» The problem
Your task is to copy every line of the records below that contains "specified".

____ Data supplied

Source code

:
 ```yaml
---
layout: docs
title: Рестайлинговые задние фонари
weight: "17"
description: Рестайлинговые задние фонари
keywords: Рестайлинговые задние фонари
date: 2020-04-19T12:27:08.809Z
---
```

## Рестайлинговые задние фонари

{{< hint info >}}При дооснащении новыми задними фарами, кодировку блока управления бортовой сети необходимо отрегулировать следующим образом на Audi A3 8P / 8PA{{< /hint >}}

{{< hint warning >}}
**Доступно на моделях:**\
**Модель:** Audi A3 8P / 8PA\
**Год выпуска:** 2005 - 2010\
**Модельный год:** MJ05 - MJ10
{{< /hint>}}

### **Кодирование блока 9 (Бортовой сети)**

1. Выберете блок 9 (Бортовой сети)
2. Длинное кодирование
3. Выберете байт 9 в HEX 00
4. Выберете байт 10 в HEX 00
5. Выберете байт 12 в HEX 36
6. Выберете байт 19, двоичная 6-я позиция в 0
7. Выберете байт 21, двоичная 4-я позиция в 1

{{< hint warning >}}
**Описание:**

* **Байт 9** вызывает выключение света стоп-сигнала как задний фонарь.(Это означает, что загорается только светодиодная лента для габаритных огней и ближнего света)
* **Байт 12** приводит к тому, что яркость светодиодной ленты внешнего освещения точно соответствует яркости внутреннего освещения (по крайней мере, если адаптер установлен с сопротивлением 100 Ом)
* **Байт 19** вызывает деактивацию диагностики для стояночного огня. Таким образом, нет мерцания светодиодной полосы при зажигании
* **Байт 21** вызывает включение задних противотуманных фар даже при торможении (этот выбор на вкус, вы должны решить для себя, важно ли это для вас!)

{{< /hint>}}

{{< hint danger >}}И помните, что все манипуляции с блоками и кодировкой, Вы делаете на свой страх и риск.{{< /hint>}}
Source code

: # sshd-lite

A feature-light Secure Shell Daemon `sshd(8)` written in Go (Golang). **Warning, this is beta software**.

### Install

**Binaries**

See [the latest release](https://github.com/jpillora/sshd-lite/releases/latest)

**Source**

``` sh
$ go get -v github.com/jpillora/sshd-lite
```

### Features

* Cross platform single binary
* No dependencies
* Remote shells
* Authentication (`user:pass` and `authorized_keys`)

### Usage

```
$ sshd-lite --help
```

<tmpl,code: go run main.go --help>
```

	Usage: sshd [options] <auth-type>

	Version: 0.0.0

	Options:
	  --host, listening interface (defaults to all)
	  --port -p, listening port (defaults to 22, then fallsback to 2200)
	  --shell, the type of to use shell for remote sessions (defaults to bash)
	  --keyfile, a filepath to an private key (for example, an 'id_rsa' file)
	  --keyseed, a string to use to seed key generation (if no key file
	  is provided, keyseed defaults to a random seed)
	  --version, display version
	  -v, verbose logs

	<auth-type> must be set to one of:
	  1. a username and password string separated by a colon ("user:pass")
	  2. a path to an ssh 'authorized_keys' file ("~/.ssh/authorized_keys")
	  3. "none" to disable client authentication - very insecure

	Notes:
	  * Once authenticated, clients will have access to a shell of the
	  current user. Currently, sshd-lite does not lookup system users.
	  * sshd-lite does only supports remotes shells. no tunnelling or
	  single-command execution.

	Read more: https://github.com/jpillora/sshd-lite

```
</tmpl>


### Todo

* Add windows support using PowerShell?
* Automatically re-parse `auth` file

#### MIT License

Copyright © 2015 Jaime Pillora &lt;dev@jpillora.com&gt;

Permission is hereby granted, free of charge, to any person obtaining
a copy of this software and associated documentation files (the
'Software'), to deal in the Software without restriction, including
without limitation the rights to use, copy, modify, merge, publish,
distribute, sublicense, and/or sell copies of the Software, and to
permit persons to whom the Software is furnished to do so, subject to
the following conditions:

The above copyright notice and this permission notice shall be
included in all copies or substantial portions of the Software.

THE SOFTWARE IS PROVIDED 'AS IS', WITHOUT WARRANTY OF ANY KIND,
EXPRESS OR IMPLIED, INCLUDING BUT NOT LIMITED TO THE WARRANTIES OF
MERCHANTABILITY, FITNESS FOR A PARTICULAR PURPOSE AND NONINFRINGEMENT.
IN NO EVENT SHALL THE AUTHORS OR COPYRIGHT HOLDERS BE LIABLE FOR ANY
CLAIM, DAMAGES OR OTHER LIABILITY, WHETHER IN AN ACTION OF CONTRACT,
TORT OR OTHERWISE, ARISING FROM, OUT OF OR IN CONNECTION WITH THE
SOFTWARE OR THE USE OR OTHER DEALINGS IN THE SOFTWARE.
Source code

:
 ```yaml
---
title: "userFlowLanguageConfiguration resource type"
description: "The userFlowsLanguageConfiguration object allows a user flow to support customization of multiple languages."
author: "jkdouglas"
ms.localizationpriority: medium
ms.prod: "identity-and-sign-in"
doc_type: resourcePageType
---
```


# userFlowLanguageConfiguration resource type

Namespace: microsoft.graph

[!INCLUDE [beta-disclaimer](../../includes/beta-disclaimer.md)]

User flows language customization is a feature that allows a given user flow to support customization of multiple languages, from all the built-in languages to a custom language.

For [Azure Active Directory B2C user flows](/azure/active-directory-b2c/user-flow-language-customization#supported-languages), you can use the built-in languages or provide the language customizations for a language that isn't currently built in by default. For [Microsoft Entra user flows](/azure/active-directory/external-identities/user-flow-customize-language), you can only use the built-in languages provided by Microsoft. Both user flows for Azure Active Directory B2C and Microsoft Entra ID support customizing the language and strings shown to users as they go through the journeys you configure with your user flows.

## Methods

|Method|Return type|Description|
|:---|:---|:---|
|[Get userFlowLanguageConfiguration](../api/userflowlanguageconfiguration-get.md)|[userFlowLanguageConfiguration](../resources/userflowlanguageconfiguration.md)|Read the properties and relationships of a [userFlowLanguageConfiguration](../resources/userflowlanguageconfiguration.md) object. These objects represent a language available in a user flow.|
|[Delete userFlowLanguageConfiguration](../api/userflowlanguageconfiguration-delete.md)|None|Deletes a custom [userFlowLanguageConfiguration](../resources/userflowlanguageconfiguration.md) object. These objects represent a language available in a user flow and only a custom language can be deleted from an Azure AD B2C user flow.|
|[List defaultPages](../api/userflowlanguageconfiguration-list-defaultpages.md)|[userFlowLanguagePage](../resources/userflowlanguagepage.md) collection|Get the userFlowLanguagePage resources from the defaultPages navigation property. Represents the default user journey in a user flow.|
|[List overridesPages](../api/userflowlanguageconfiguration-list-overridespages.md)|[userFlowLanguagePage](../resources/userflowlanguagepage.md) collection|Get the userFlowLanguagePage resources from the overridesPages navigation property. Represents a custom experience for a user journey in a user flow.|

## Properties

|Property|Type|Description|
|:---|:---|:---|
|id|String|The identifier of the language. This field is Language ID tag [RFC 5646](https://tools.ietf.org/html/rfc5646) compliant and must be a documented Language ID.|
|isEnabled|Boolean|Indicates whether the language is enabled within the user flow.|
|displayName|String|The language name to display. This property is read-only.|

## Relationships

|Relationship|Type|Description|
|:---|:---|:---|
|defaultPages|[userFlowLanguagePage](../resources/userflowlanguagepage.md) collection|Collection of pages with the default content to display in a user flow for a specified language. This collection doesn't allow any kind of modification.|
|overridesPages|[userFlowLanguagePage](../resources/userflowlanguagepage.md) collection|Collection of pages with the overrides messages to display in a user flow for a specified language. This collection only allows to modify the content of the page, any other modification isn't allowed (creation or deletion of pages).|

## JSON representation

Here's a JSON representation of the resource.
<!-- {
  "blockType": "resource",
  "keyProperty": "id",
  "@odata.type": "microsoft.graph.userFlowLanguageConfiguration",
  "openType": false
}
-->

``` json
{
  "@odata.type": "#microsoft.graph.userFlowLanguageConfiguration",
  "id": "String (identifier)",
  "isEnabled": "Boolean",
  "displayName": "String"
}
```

________

» Answer box
|defaultPages|[userFlowLanguagePage](../resources/userflowlanguagepage.md) collection|Collection of pages with the default content to display in a user flow for a specified language. This collection doesn't allow any kind of modification.|
|overridesPages|[userFlowLanguagePage](../resources/userflowlanguagepage.md) collection|Collection of pages with the overrides messages to display in a user flow for a specified language. This collection only allows to modify the content of the page, any other modification isn't allowed (creation or deletion of pages).|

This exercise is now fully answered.